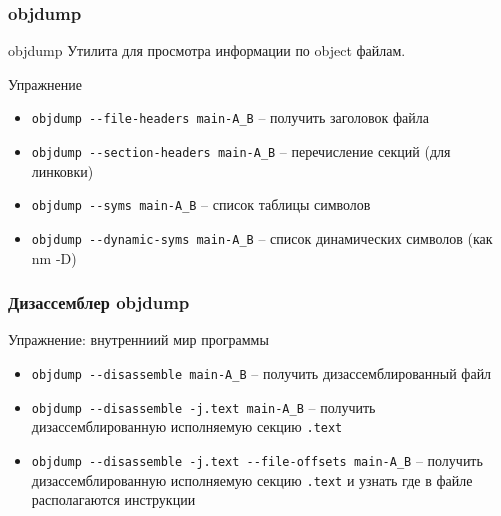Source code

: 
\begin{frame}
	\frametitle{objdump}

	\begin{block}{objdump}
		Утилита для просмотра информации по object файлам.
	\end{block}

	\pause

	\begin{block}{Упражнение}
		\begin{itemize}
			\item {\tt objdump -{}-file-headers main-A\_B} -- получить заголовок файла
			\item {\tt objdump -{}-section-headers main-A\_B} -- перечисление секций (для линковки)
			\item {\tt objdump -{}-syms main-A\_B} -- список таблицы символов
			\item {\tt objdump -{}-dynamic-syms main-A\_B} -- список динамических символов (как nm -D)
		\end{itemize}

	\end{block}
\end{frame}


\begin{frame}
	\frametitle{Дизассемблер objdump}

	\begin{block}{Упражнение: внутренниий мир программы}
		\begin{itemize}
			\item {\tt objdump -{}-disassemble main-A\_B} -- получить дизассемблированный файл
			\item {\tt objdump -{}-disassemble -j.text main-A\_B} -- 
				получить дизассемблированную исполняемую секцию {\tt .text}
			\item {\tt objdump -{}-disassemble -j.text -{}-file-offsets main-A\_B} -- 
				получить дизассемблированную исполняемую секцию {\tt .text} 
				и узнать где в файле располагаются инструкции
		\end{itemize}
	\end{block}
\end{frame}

-----

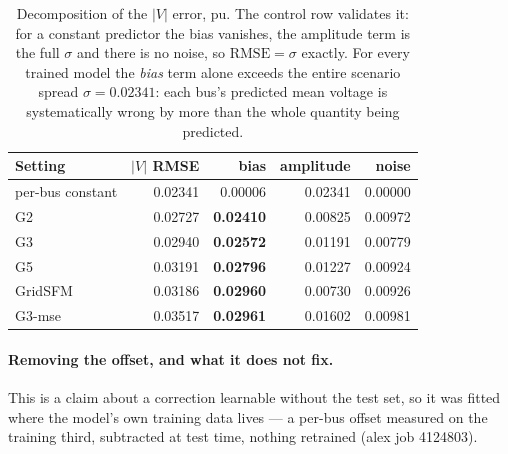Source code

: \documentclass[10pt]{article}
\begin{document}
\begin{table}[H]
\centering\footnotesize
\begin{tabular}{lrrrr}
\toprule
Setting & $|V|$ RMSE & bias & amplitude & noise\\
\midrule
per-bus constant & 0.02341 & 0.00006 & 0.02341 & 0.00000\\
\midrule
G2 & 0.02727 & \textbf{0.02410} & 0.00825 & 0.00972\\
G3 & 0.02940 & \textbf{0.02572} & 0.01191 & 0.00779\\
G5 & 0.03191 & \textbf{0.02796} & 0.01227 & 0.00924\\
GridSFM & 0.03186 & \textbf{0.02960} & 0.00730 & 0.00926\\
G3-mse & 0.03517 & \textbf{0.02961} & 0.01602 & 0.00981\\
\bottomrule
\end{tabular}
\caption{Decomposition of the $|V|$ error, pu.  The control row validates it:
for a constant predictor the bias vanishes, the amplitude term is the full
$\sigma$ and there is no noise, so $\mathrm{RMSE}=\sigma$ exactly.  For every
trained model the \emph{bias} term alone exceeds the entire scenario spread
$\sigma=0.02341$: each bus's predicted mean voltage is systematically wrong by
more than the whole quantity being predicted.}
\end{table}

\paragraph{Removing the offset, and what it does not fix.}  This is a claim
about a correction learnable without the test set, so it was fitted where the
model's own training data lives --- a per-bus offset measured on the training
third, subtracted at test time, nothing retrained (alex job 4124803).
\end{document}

-----

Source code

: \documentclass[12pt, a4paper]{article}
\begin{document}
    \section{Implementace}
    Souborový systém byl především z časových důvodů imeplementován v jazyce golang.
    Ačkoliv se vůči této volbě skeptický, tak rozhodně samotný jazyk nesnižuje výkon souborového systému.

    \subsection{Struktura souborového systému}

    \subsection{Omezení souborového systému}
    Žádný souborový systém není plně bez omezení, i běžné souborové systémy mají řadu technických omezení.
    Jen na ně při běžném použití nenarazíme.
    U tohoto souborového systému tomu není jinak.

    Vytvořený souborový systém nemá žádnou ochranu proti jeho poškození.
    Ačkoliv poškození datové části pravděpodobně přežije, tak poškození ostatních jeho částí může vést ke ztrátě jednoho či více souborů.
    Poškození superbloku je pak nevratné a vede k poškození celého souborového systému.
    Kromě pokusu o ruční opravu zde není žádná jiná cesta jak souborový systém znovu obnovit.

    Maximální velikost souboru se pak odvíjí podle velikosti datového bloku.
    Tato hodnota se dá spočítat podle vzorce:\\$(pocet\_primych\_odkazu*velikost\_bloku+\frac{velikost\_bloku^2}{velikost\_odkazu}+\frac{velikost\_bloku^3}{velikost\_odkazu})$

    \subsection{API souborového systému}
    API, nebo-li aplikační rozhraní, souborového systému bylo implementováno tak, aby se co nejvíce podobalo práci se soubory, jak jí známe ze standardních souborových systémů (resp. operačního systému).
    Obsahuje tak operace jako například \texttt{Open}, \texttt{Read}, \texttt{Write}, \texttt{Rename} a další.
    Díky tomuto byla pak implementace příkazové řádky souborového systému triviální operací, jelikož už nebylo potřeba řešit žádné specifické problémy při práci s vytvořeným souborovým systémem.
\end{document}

-----

* **EXERCISE GOAL**
Search the entries for the word "predicted" and copy every line that holds it.

* **RESULT FOR THIS TASK**
$\sigma=0.02341$: each bus's predicted mean voltage is systematically wrong by
more than the whole quantity being predicted.}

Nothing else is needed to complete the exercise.